Speaking to Manhattan Community Board 11’s transportation committee on June 11, DOT representatives noted that bus lanes on nearby Lexington Avenue improved bus speeds by 19 percent and cut traffic injuries by 24 percent.

The plan also adds metered parking and truck loading zones to increase curb access and get illegally double- and triple-parked cars out of the way of buses — the key obstruction to buses today, according to riders who spoke to Streetsblog on the corridor this week.

“Streets are flooded, everybody’s got a car,” said Jose Lara, a bus riders headed home from his first day at a new job. Lara told Streetsblog he’d opt for different route next time.

“I don’t think I like this bus,” he said. “It’s kind of slow.”

DOT’s proposed redesign aims eliminates 19-foot “shared parking in travel lanes” to make room for dedicate bus lanes, and repurposes parking to improve pedestrian safety.

Estella Walker, who rides the bus regularly to get to and from work, also complained about the brazen double parking — and the long waits that often result from it.

“A lot of traffic and a lot of cars parking everywhere,” Walker said. “There are long waits, especially on Saturdays.”

The MTA’s M116 buses are already equipped with automated camera enforcement that ticket drivers for illegal double parking and blocking bus stops. Once the bus lanes go in, those cameras will also let MTA and city to ticket drivers for blocking the bus lanes.

The 10 bus routes that traverse or cross 116th Street connect to four subway stations.

DOT’s redesign would cover the eastern leg of the corridor, and bring much-needed safety fixes to both 116th Street and Pleasant Avenue. Between 2020 and 2024, 317 suffered injuries in car crashes within the project’s parameters, according to city figure compiled by NYPD and DOT. A moped driver struck and killed pedestrian Anette Camaya at Pleasant Avenue and E. 118th Street back in 2020.

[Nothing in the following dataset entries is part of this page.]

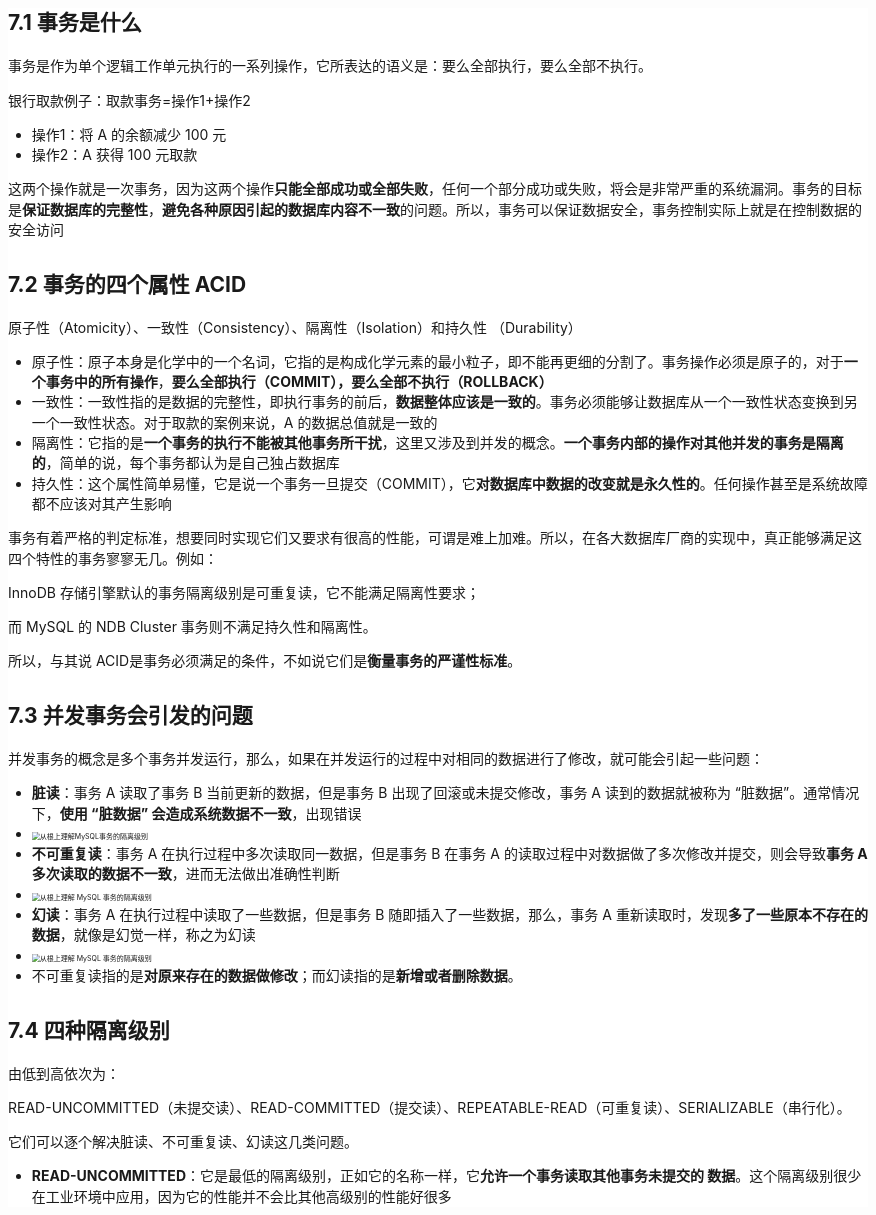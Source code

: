 ## 7.1 事务是什么

事务是作为单个逻辑工作单元执行的一系列操作，它所表达的语义是：要么全部执行，要么全部不执行。

银行取款例子：取款事务=操作1+操作2

- 操作1：将 A 的余额减少 100 元 
- 操作2：A 获得 100 元取款

这两个操作就是一次事务，因为这两个操作**只能全部成功或全部失败**，任何一个部分成功或失败，将会是非常严重的系统漏洞。事务的目标是**保证数据库的完整性**，**避免各种原因引起的数据库内容不一致**的问题。所以，事务可以保证数据安全，事务控制实际上就是在控制数据的安全访问

## 7.2 事务的四个属性 ACID

原子性（Atomicity）、一致性（Consistency）、隔离性（Isolation）和持久性 （Durability）

- 原子性：原子本身是化学中的一个名词，它指的是构成化学元素的最小粒子，即不能再更细的分割了。事务操作必须是原子的，对于**一个事务中的所有操作**，**要么全部执行（COMMIT），要么全部不执行（ROLLBACK）** 
- 一致性：一致性指的是数据的完整性，即执行事务的前后，**数据整体应该是一致的**。事务必须能够让数据库从一个一致性状态变换到另一个一致性状态。对于取款的案例来说，A 的数据总值就是一致的
- 隔离性：它指的是**一个事务的执行不能被其他事务所干扰**，这里又涉及到并发的概念。**一个事务内部的操作对其他并发的事务是隔离的**，简单的说，每个事务都认为是自己独占数据库
- 持久性：这个属性简单易懂，它是说一个事务一旦提交（COMMIT），它**对数据库中数据的改变就是永久性的**。任何操作甚至是系统故障都不应该对其产生影响 

事务有着严格的判定标准，想要同时实现它们又要求有很高的性能，可谓是难上加难。所以，在各大数据库厂商的实现中，真正能够满足这四个特性的事务寥寥无几。例如：

InnoDB 存储引擎默认的事务隔离级别是可重复读，它不能满足隔离性要求；

而 MySQL 的 NDB Cluster 事务则不满足持久性和隔离性。

所以，与其说 ACID是事务必须满足的条件，不如说它们是**衡量事务的严谨性标准**。

## 7.3 并发事务会引发的问题

并发事务的概念是多个事务并发运行，那么，如果在并发运行的过程中对相同的数据进行了修改，就可能会引起一些问题：

- **脏读**：事务 A 读取了事务 B 当前更新的数据，但是事务 B 出现了回滚或未提交修改，事务 A 读到的数据就被称为 “脏数据”。通常情况下，**使用 “脏数据” 会造成系统数据不一致**，出现错误 
- <img src="https://cdn.learnku.com/uploads/images/202002/04/32495/Wcv8DTijTL.png!large" alt="从根上理解MySQL事务的隔离级别" style="zoom:50%;" />
- **不可重复读**：事务 A 在执行过程中多次读取同一数据，但是事务 B 在事务 A 的读取过程中对数据做了多次修改并提交，则会导致**事务 A 多次读取的数据不一致**，进而无法做出准确性判断 
- <img src="https://cdn.learnku.com/uploads/images/202002/05/32495/YdNemia6wc.png!large" alt="从根上理解 MySQL 事务的隔离级别" style="zoom:50%;" />
- **幻读**：事务 A 在执行过程中读取了一些数据，但是事务 B 随即插入了一些数据，那么，事务 A 重新读取时，发现**多了一些原本不存在的数据**，就像是幻觉一样，称之为幻读
- <img src="https://cdn.learnku.com/uploads/images/202002/04/32495/0sCtxw1Jno.png" alt="从根上理解 MySQL 事务的隔离级别" style="zoom:50%;" />
- 不可重复读指的是**对原来存在的数据做修改**；而幻读指的是**新增或者删除数据**。

## 7.4 四种隔离级别 

由低到高依次为：

READ-UNCOMMITTED（未提交读）、READ-COMMITTED（提交读）、REPEATABLE-READ（可重复读）、SERIALIZABLE（串行化）。

它们可以逐个解决脏读、不可重复读、幻读这几类问题。 

- **READ-UNCOMMITTED**：它是最低的隔离级别，正如它的名称一样，它**允许一个事务读取其他事务未提交的 数据**。这个隔离级别很少在工业环境中应用，因为它的性能并不会比其他高级别的性能好很多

DOT’s redesign repurposes a total of 61 parking spots to make room for proven safety tools like sidewalk and curb extensions, speed humps, pedestrian islands and hardened daylighting to make pedestrians more visible to turning drivers. The agency also plans to restrict left turns from 116th Street onto Park Avenue under the elevated Metro-North tracks, where traffic crashes have injured nine cyclists and six pedestrians since 2020.

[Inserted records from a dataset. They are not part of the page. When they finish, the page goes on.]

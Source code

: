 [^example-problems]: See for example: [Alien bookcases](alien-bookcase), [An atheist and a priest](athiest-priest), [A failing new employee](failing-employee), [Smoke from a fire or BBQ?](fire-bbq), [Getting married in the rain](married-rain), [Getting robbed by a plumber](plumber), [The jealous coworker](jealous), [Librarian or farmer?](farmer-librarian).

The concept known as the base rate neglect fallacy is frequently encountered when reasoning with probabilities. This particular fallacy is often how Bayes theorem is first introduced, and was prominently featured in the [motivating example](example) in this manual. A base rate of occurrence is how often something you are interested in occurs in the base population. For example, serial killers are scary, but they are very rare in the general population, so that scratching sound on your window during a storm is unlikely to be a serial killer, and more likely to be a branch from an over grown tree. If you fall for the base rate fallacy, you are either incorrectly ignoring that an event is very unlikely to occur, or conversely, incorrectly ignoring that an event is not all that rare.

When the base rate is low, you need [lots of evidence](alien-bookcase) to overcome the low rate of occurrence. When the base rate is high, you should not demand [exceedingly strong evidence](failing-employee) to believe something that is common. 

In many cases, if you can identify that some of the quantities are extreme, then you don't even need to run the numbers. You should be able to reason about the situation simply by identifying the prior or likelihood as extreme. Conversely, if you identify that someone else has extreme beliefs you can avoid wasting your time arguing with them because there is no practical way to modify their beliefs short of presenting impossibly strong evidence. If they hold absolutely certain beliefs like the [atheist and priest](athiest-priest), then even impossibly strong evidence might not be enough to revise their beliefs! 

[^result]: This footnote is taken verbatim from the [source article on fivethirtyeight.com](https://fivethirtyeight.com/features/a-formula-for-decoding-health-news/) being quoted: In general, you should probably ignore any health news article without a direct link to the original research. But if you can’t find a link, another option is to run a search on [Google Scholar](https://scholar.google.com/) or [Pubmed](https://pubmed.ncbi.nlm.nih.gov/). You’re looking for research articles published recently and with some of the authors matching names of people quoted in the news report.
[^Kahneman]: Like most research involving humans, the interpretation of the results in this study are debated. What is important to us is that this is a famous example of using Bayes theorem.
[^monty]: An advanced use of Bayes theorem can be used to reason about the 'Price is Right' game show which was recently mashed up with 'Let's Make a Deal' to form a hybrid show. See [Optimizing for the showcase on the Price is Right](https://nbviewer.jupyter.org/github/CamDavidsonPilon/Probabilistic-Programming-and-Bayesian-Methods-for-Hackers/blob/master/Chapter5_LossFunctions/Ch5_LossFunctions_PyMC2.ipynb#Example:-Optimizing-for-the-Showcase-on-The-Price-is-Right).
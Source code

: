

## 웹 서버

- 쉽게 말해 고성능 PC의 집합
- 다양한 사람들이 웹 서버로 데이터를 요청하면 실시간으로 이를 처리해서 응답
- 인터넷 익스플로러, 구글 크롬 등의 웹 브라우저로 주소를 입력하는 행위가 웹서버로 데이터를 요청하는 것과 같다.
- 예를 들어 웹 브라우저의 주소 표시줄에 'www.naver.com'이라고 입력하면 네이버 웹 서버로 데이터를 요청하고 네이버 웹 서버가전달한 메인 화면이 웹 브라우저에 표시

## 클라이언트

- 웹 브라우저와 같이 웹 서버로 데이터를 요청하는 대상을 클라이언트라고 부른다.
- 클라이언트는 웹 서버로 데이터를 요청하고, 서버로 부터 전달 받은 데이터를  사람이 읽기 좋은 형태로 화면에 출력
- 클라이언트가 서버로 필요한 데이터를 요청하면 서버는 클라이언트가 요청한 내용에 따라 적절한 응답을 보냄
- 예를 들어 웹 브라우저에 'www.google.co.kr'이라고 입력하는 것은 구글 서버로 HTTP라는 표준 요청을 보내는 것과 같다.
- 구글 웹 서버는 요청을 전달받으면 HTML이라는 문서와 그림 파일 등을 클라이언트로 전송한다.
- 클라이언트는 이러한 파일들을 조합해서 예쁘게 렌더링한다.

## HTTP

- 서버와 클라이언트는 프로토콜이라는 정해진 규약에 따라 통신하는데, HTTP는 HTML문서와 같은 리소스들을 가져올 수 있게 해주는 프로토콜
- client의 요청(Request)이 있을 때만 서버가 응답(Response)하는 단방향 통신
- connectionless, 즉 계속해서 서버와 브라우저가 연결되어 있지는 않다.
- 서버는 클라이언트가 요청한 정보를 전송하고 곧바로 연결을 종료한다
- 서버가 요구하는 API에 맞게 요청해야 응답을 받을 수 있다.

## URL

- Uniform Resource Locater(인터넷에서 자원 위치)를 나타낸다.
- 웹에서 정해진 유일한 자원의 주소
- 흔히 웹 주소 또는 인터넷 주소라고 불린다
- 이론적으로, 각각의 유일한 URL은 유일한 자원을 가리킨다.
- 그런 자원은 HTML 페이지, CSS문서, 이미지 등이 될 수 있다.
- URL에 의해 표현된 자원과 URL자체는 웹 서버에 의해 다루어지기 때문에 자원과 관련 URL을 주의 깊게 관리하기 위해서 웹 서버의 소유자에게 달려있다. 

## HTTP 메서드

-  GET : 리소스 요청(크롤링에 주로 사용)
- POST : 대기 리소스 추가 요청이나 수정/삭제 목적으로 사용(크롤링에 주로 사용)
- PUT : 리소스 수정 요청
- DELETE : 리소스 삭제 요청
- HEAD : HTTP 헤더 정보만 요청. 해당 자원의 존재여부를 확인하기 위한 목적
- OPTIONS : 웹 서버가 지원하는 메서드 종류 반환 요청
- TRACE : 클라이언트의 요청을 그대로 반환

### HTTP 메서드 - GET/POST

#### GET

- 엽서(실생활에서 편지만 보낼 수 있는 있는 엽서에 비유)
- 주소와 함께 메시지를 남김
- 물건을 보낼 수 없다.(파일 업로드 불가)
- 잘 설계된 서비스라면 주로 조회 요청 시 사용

On Pleasant Avenue, DOT wants to put a parking-protected bike lane in each direction along with painted pedestrian islands and curb extensions to shorted crossing distances and slow driver turns.

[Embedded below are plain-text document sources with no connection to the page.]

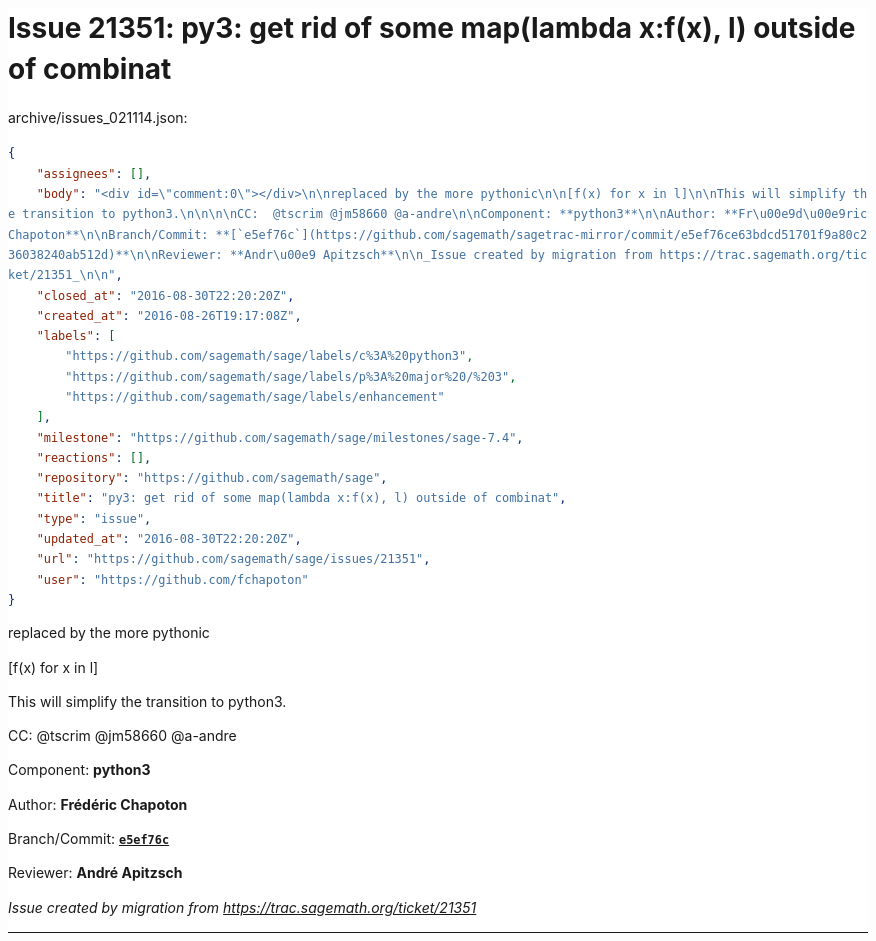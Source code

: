# Issue 21351: py3: get rid of some map(lambda x:f(x), l) outside of combinat

archive/issues_021114.json:
```json
{
    "assignees": [],
    "body": "<div id=\"comment:0\"></div>\n\nreplaced by the more pythonic\n\n[f(x) for x in l]\n\nThis will simplify the transition to python3.\n\n\n\nCC:  @tscrim @jm58660 @a-andre\n\nComponent: **python3**\n\nAuthor: **Fr\u00e9d\u00e9ric Chapoton**\n\nBranch/Commit: **[`e5ef76c`](https://github.com/sagemath/sagetrac-mirror/commit/e5ef76ce63bdcd51701f9a80c236038240ab512d)**\n\nReviewer: **Andr\u00e9 Apitzsch**\n\n_Issue created by migration from https://trac.sagemath.org/ticket/21351_\n\n",
    "closed_at": "2016-08-30T22:20:20Z",
    "created_at": "2016-08-26T19:17:08Z",
    "labels": [
        "https://github.com/sagemath/sage/labels/c%3A%20python3",
        "https://github.com/sagemath/sage/labels/p%3A%20major%20/%203",
        "https://github.com/sagemath/sage/labels/enhancement"
    ],
    "milestone": "https://github.com/sagemath/sage/milestones/sage-7.4",
    "reactions": [],
    "repository": "https://github.com/sagemath/sage",
    "title": "py3: get rid of some map(lambda x:f(x), l) outside of combinat",
    "type": "issue",
    "updated_at": "2016-08-30T22:20:20Z",
    "url": "https://github.com/sagemath/sage/issues/21351",
    "user": "https://github.com/fchapoton"
}
```
<div id="comment:0"></div>

replaced by the more pythonic

[f(x) for x in l]

This will simplify the transition to python3.



CC:  @tscrim @jm58660 @a-andre

Component: **python3**

Author: **Frédéric Chapoton**

Branch/Commit: **[`e5ef76c`](https://github.com/sagemath/sagetrac-mirror/commit/e5ef76ce63bdcd51701f9a80c236038240ab512d)**

Reviewer: **André Apitzsch**

_Issue created by migration from https://trac.sagemath.org/ticket/21351_





---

Pleasant Avenue currently has just one block of unprotected bike lanes.

Implementation is scheduled to happen this summer, DOT said. The redesign is just the latest piece of Mayor Mamdani’s “fast buses” agenda. So far, Hizzoner has announced or advanced bus priority projects on several corridors in Manhattan, Fordham Road in Bronx, Broadway in Queens and Flatbush Avenue in Brooklyn.

Officials have teased plans to put out a more comprehensive citywide bus improvement roadmap sometime this summer.

“The 116th Street project area is a critical crosstown corridor with 10 bus routes and over 65,000 daily bus riders that connects to the B, C, 2, 3, and 6 subway lines,” DOT spokesman Vincent Barone said in a statement. “Bus and pedestrian priority will mean faster bus service and safer streets for all New Yorkers in this area, but especially the 79% of residents who do not own a car.”

Photo of Emily Smith
Emily Smith is a graduate student at the Craig Newmark School of Journalism at CUNY and a member of the Streetsblog Summer Specialist Class of 2026.

Streetsblog has migrated to a new comment system. New commenters can register directly in the comments section of any article. Returning commenters: your previous comments and display name have been preserved, but you'll need to reclaim your account by clicking "Forgot your password?" on the sign-in form, entering your email, and following the verification link to set a new password — this is required because passwords could not be carried over during the migration. For questions, contact tips@streetsblog.org.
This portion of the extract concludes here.